Specifically, hormones such as cortisol (stress hormone mentioned above), catecholamines and growth hormone are released into the system. (SOME cortisol is good, but it gets a bad name). What happens when we overtrain is that our blood sugar levels drop to an unnatural level resulting in an excess of hormones being released.

Aside from the already noted issues hormonal imbalances can cause within the body, having unstable glucose levels can encourage major inflammatory reactions as touched on above.

The bottom line is, overtraining can result in major imbalances of blood sugar levels. These imbalances then amplify other issues caused by overtraining such as increased hormonal imbalances and impeded immunity function.

Overtraining Can Mess You Up

In the end, overtraining can basically mess shit up. Plain and simple. CT Fletcher and Rich Piana, sorry but, you are wrong. Overtraining is real and will only hinder your progress if it goes on too long.

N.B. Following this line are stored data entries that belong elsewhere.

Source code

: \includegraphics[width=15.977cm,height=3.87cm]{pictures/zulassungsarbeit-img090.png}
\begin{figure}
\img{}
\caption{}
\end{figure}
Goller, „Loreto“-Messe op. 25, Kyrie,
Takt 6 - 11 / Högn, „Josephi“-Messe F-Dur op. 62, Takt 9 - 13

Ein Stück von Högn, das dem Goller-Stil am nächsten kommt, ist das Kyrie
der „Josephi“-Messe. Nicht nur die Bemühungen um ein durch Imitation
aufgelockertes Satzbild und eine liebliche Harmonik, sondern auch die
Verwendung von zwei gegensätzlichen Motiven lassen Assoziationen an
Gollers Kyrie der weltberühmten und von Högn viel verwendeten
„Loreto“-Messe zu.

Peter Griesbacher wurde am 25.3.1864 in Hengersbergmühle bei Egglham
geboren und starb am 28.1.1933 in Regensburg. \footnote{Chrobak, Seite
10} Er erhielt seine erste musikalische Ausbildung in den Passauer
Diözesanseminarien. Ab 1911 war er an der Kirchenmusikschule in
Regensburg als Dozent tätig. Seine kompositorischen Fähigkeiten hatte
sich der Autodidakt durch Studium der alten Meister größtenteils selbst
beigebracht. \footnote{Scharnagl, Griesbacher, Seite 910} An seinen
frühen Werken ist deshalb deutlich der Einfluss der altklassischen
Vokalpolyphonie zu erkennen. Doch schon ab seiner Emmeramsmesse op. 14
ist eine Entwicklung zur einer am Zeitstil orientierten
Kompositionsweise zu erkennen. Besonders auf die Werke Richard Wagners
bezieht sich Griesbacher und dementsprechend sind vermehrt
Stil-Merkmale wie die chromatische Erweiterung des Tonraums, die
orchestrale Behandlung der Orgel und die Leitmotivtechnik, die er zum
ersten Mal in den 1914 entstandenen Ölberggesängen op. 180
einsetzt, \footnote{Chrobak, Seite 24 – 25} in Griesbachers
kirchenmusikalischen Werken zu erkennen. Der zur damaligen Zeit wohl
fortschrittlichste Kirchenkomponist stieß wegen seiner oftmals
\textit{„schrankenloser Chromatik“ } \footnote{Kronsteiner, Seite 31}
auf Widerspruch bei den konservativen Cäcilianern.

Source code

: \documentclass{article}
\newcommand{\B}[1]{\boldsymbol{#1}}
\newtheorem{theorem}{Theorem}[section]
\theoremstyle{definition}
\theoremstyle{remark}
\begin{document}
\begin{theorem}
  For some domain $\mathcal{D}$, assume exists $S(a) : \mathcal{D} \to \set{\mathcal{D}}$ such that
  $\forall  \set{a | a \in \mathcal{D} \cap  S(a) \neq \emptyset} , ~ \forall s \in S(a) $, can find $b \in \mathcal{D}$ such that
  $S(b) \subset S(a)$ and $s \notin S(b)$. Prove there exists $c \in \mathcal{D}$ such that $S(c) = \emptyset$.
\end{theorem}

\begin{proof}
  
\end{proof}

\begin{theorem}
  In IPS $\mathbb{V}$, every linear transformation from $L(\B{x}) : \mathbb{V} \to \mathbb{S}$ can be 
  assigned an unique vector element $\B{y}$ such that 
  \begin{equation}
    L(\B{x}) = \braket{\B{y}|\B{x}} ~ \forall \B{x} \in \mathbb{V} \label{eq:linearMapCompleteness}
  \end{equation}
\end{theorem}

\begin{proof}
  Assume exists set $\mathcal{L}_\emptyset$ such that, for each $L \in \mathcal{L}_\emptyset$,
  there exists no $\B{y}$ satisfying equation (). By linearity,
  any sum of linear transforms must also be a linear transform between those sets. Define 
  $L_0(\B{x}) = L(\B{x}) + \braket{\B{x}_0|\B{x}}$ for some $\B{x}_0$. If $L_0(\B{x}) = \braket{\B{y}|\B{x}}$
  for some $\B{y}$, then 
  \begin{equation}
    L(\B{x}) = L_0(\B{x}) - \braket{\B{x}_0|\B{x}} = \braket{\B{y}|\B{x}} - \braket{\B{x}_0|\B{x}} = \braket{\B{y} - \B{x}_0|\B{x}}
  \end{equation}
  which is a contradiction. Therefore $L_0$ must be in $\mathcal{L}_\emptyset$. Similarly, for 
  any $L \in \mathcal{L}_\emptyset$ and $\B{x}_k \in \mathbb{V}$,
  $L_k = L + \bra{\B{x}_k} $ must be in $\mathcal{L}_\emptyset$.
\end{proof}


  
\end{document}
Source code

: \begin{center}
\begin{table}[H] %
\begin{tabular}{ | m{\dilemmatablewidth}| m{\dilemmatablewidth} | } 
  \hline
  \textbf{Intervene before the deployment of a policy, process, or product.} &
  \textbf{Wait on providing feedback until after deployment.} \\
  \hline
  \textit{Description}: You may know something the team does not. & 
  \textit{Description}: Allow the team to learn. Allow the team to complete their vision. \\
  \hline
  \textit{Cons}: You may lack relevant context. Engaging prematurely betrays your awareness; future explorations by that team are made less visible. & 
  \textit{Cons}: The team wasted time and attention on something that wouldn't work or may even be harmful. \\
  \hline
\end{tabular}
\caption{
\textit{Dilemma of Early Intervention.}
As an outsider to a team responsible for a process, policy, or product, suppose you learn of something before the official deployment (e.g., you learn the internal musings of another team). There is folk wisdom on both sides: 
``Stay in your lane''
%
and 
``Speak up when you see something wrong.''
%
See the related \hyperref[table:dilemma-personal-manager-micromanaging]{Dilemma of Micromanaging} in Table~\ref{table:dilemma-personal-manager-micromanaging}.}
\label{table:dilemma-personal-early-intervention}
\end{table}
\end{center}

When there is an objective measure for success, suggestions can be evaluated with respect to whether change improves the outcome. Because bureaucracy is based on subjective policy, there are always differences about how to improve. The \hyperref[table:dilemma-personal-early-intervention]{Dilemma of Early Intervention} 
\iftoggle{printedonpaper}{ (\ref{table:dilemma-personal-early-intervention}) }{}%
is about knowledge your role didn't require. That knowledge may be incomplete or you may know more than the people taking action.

More is not always better. Overtraining causes issues in lots of different areas of the body. And I only named a few.

If you’re training hard as a natural lifter you’re generally better off cutting the workout a little bit short rather than going overboard. 45 to 60 minutes should be all you can handle if you’re going balls to the walls! Anyone who tells me they train for 2.5 hours is not training hard enough.

It’s always best to take the time to allow your body to rest. We don’t make gains while IN the gym. The real gains happen while we rest after hard training.

Although you may feel as if you’re losing out by not training as much as you possibly can (especially when you want abs for that upcoming Vegas trip, lol), overtraining will only result in setting you further back and you’ll lose a lot more than you thought you were gaining.